Go through the records below and copy out every line holding "Canada".

(Stored data entries)
= = = = = = =

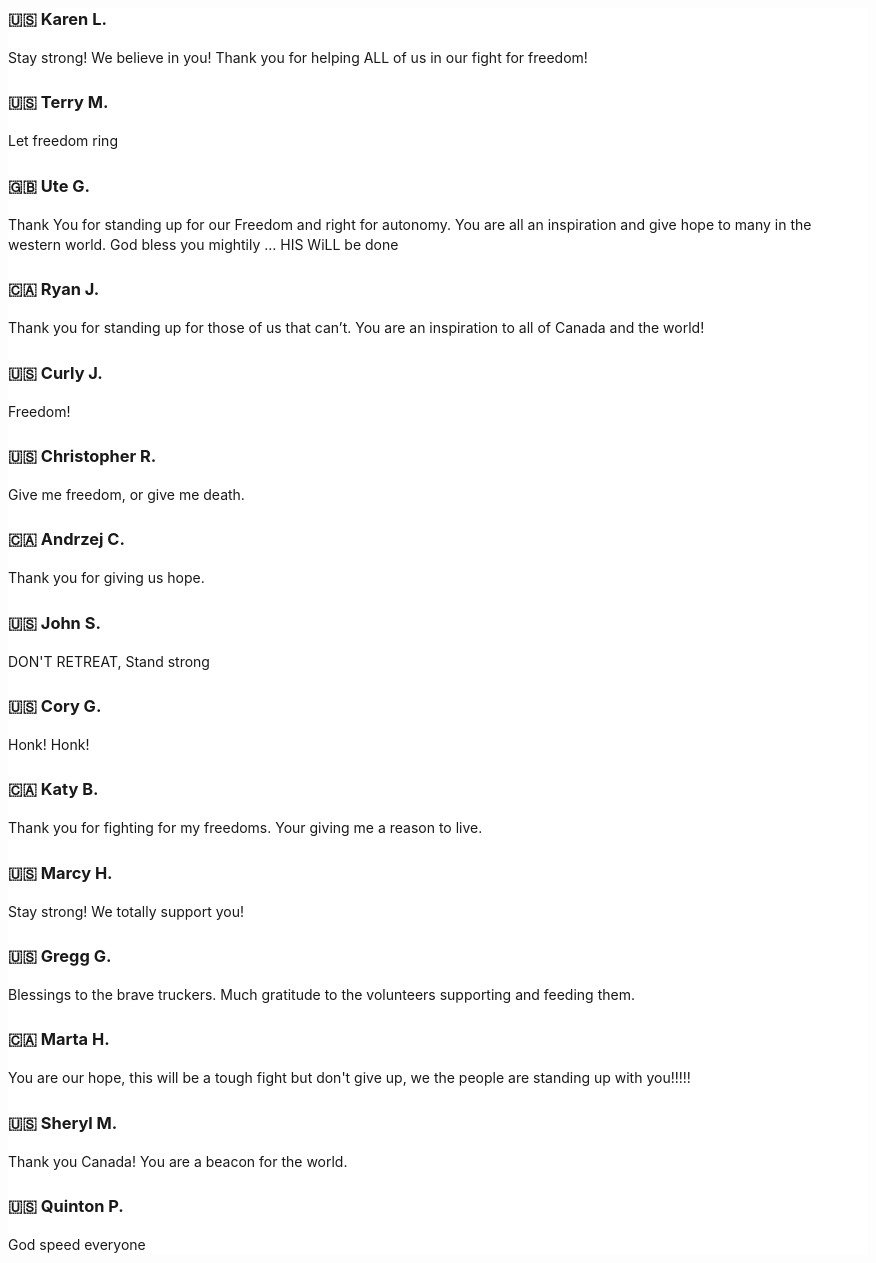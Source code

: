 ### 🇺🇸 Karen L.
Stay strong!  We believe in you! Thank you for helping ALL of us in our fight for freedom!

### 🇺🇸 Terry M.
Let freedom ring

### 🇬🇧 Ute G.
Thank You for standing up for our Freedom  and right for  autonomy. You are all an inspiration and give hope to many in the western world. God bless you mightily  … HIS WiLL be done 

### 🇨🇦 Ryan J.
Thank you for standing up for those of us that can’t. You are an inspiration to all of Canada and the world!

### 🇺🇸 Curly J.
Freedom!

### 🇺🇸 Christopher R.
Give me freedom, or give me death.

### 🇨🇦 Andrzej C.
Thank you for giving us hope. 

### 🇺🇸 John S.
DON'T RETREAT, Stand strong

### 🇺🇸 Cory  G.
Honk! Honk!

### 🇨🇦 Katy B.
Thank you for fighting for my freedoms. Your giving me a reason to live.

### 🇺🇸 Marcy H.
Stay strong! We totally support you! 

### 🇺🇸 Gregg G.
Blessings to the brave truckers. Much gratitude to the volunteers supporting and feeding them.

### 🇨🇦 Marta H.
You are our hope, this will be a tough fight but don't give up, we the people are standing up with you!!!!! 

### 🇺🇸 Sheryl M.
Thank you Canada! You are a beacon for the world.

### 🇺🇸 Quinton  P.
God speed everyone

= = = = = = =

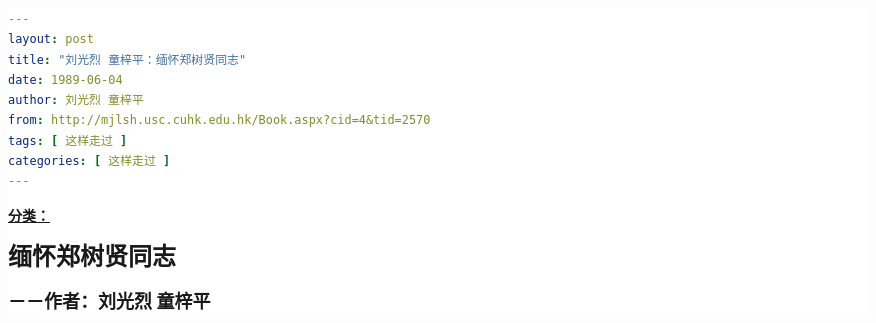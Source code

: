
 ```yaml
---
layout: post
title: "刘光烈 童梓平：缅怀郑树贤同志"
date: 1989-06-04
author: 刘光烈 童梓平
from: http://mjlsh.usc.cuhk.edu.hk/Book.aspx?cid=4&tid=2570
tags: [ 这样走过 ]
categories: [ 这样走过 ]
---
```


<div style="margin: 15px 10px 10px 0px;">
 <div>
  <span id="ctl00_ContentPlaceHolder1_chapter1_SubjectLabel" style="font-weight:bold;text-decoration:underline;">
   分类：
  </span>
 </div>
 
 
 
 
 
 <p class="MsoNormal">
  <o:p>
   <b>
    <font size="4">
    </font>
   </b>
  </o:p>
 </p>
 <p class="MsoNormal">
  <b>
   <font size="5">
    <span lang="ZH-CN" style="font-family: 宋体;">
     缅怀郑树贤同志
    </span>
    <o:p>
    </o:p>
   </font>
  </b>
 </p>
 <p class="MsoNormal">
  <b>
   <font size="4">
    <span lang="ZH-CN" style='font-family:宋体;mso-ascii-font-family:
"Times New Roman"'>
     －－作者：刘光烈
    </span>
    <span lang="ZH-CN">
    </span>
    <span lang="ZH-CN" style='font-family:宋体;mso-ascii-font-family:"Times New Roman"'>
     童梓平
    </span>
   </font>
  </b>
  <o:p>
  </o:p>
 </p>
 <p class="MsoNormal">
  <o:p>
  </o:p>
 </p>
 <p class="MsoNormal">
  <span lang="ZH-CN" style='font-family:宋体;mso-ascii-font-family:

= = = = = = =

— Response —
Thank you for standing up for those of us that can’t. You are an inspiration to all of Canada and the world!
Thank you Canada! You are a beacon for the world.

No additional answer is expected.